| How to complete this task |
Tally up the lines below that include the word "image". Answer with the number alone.

*** Opening Source data ***

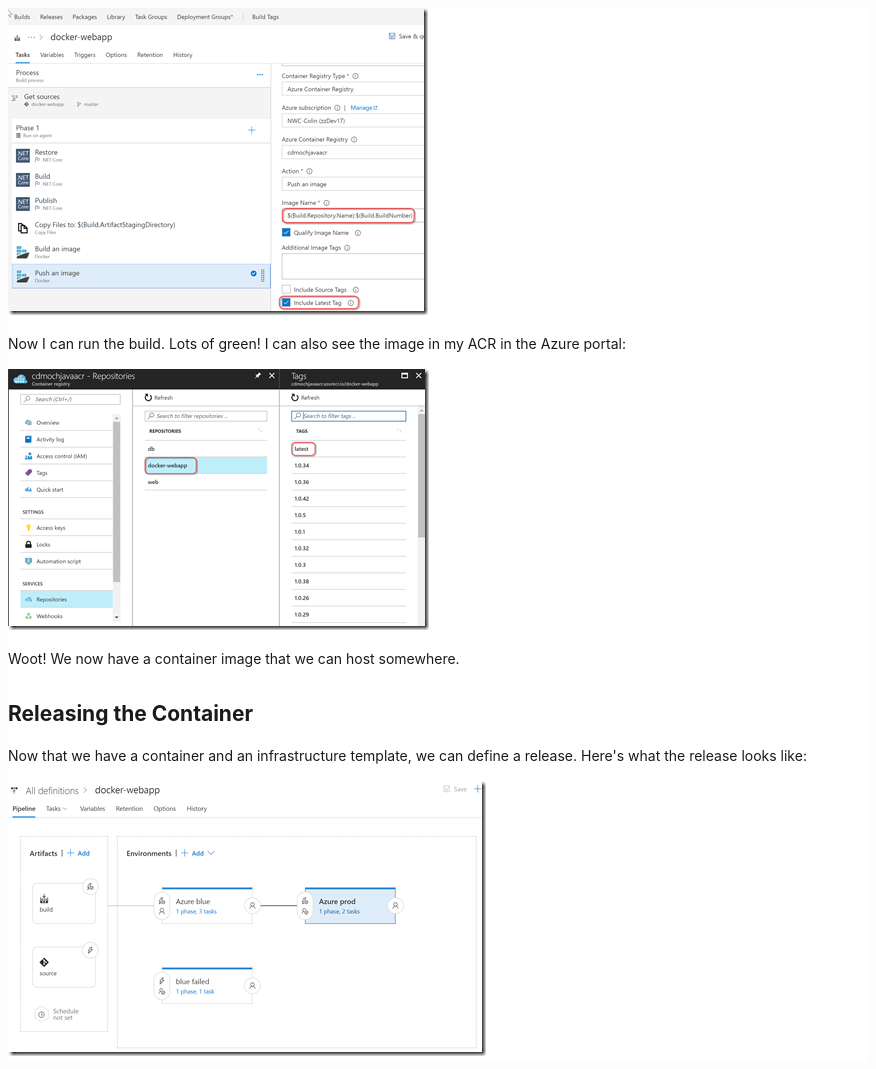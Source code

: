 [![image](/assets/images/files/f5eeee80-61a1-4fcf-97d4-277861558d27.png "image")](/assets/images/files/0dbd78d7-a08c-40c9-94ba-305ca4066e9c.png)

Now I can run the build. Lots of green! I can also see the image in my ACR in the Azure portal:

[![image](/assets/images/files/4e176ba2-5e46-4121-86f7-242e8b355a0f.png "image")](/assets/images/files/73f4e603-a868-412f-a26c-b7a3ce51edbc.png)

Woot! We now have a container image that we can host somewhere.

## Releasing the Container

Now that we have a container and an infrastructure template, we can define a release. Here's what the release looks like:

[![image](/assets/images/files/64c0c13f-9a27-4d89-b38f-193846afaec7.png "image")](/assets/images/files/3de86305-5a1b-4ff6-a8ce-ec567947e717.png)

*** Closing Source data ***

| Written solution |
5